Patient/Family Teaching

  • Emphasize the importance of taking  Truvada  as directed. Do not take more than prescribed amount and do not stop taking without consulting health care professional. Uninfected individuals who miss doses are at greater risk of acquiring HIV-1. Advise patient to read  Medication Guide  prior to starting therapy and with each Rx refill in case of changes.
  • Advise patients taking  Truvada  for  HIV-1 PrEP  to only take  Truvada  if confirmed HIV-1 negative. Some HIV-1 tests can miss HIV-1 infection in patients recently infected. Notify health care professional if flu-like symptoms (tiredness, fever, joint or muscle aches, headache, sore throat, vomiting or diarrhea, rash, night sweats, enlarged lymph nodes in the neck or groin) occur. Advise patient to use condoms consistently and correctly to lower chances of sexual contact with any body fluids (semen, vaginal secretions, blood), the importance of knowing their HIV-1 status and the HIV-1 status of their partner(s), the need to get tested at least every 3 mo or more frequently for HIV-1 and other sexually transmitted infections (syphilis, chlamydia, gonorrhea), and to ask their partner to get tested. Advise patient if they become HIV-1 positive, more antiretroviral medication than  Truvada  is needed to treat HIV-1.
  • Advise patients taking  Truvada  to  treat HIV-1 infection  that  Truvada  alone is not a complete treatment for HIV-1; other antiretroviral medications are required.
  • Instruct patient that  Truvada  should not be shared with others.
  • Inform patient that  Truvada  does not cure AIDS or prevent other sexually transmitted infections, associated or opportunistic infections.  Truvada  may reduce the risk of transmission of HIV to others through sexual contact or blood contamination.
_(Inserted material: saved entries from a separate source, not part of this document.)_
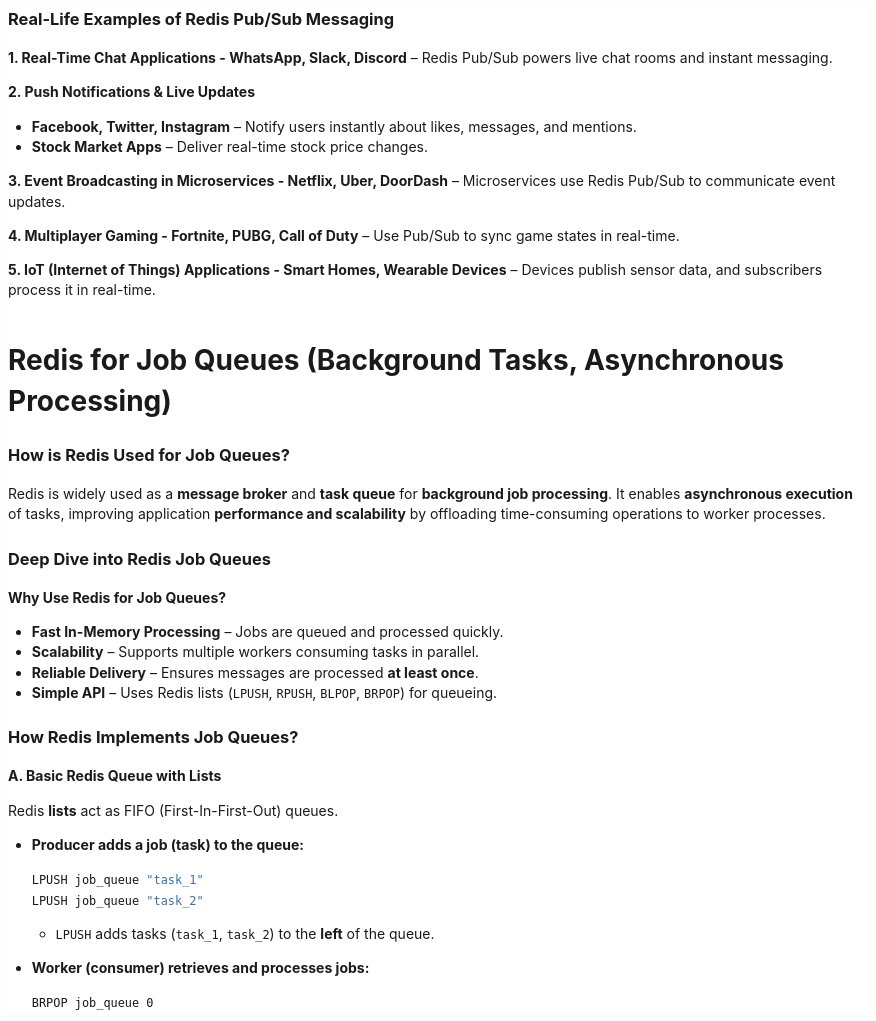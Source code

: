 ### Real-Life Examples of Redis Pub/Sub Messaging

**1. Real-Time Chat Applications - WhatsApp, Slack, Discord** – Redis Pub/Sub powers live chat rooms and instant messaging.

**2. Push Notifications & Live Updates**

- **Facebook, Twitter, Instagram** – Notify users instantly about likes, messages, and mentions.
- **Stock Market Apps** – Deliver real-time stock price changes.

**3. Event Broadcasting in Microservices - Netflix, Uber, DoorDash** – Microservices use Redis Pub/Sub to communicate event updates.

**4. Multiplayer Gaming - Fortnite, PUBG, Call of Duty** – Use Pub/Sub to sync game states in real-time.

**5. IoT (Internet of Things) Applications - Smart Homes, Wearable Devices** – Devices publish sensor data, and subscribers process it in real-time.

# Redis for Job Queues (Background Tasks, Asynchronous Processing)

### How is Redis Used for Job Queues?

Redis is widely used as a **message broker** and **task queue** for **background job processing**. It enables **asynchronous execution** of tasks, improving application **performance and scalability** by offloading time-consuming operations to worker processes.

### Deep Dive into Redis Job Queues

**Why Use Redis for Job Queues?**

- **Fast In-Memory Processing** – Jobs are queued and processed quickly.
- **Scalability** – Supports multiple workers consuming tasks in parallel.
- **Reliable Delivery** – Ensures messages are processed **at least once**.
- **Simple API** – Uses Redis lists (`LPUSH`, `RPUSH`, `BLPOP`, `BRPOP`) for queueing.

### How Redis Implements Job Queues?

**A. Basic Redis Queue with Lists**

Redis **lists** act as FIFO (First-In-First-Out) queues.

- **Producer adds a job (task) to the queue:**
    
    ```bash
    LPUSH job_queue "task_1"
    LPUSH job_queue "task_2"
    ```
    
    - `LPUSH` adds tasks (`task_1`, `task_2`) to the **left** of the queue.
- **Worker (consumer) retrieves and processes jobs:**
    
    ```bash
    BRPOP job_queue 0
    ```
Caution patient to use a condom and to avoid sharing needles or donating blood to prevent spreading HIV to others.
  • Advise patient to notify health care professional immediately if signs and symptoms of lactic acidosis (nausea, vomiting, unusual or unexpected stomach discomfort, and weakness) or severe liver problems (yellow skin or white part of eyes, dark "tea-colored" urine, light-colored stools, loss of appetite, nausea, stomach-area pain) occur.
  • Immune reconstitution syndrome may trigger opportunistic infections or autoimmune disorders (Graves' disease, polymyositis, Guillain-Barré syndrome, autoimmune hepatitis). Notify health care professional if symptoms (signs and symptoms of an infection or inflammation) occur.
  • Advise patient to notify health care professional of all Rx or OTC medications, vitamins, or herbal products being taken and to consult with health care professional before taking other medications.
  • Rep:  Advise patient to notify health care professional if pregnancy is planned or suspected. Advise patient to avoid breastfeeding during  Truvada  therapy. Encourage women who become pregnant during  Truvada  therapy to join the Antiretroviral Pregnancy Registry that monitors pregnancy outcomes in women exposed to  Truvada  during pregnancy. Enroll patient by calling 1-800-258-4263.
  • Emphasize the importance of regular follow-up exams and blood counts to determine progress and monitor for side effects.

Evaluation/Desired Outcomes

  • Delayed progression of AIDS and decreased opportunistic infections in patients with HIV.
  • Decrease in viral load and increase in CD4 cell counts.
  • Reduced risk of sexually acquired HIV-1 infection in at-risk individuals.